### Exercise details:
Count the lines in the entries below that mention the string "pull", then write that number by itself.

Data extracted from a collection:
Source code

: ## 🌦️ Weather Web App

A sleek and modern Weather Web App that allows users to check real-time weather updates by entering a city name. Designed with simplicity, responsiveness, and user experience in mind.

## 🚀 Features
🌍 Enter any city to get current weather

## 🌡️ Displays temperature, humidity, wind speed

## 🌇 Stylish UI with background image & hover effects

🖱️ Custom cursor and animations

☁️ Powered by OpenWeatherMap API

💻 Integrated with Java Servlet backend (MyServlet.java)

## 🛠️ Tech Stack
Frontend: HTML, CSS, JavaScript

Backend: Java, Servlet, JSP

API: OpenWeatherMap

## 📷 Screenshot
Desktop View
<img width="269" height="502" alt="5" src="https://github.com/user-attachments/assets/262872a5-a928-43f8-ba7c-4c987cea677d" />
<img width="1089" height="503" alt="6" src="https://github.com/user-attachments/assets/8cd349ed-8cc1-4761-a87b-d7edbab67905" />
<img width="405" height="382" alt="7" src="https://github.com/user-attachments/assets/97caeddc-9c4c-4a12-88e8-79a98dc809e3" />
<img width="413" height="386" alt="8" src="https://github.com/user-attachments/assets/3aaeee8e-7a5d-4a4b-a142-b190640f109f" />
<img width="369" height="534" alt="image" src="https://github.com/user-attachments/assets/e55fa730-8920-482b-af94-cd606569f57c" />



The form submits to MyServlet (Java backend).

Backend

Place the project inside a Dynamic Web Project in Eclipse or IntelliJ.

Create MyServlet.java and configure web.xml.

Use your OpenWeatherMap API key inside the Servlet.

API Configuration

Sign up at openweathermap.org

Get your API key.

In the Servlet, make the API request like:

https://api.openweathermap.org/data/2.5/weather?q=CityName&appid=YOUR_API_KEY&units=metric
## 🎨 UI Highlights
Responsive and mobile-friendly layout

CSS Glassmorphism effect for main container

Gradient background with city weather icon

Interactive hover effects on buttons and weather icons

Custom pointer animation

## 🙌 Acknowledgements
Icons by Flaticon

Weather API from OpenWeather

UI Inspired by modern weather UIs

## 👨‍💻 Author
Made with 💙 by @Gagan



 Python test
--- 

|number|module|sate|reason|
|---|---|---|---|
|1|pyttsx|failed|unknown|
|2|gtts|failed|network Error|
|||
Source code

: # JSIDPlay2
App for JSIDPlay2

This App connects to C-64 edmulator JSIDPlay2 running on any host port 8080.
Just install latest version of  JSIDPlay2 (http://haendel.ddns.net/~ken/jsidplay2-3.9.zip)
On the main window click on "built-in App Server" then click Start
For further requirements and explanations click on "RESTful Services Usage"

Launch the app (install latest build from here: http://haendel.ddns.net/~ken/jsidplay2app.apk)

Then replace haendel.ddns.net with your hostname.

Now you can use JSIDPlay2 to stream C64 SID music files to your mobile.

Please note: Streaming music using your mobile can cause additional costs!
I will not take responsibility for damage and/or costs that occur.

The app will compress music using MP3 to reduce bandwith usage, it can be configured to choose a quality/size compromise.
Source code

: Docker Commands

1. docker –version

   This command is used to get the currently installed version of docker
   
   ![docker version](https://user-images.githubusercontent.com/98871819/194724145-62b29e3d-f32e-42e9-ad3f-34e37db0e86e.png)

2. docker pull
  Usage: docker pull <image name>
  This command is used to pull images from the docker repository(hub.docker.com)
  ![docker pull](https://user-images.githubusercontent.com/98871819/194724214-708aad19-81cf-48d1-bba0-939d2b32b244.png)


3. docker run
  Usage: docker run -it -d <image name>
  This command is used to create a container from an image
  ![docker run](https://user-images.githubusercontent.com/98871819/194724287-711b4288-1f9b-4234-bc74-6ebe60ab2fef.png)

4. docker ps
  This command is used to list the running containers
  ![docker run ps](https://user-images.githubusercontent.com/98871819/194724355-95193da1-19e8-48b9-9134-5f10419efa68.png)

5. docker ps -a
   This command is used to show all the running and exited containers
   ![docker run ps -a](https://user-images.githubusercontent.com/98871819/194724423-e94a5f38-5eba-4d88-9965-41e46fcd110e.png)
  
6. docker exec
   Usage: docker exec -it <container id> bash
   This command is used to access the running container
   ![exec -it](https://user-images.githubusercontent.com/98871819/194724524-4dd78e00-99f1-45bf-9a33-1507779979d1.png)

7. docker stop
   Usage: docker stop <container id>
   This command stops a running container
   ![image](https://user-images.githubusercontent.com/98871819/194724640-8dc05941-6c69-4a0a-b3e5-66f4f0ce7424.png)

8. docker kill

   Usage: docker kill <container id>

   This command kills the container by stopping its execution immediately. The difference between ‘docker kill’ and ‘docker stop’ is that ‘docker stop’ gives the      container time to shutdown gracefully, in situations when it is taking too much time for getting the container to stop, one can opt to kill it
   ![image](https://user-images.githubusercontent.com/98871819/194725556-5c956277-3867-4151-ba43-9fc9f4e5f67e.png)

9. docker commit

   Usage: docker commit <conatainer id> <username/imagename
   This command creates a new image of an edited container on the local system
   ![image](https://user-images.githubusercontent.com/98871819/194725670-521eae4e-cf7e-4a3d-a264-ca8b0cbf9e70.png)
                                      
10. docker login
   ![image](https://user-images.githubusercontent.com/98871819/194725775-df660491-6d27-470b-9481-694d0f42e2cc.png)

### Answer:
4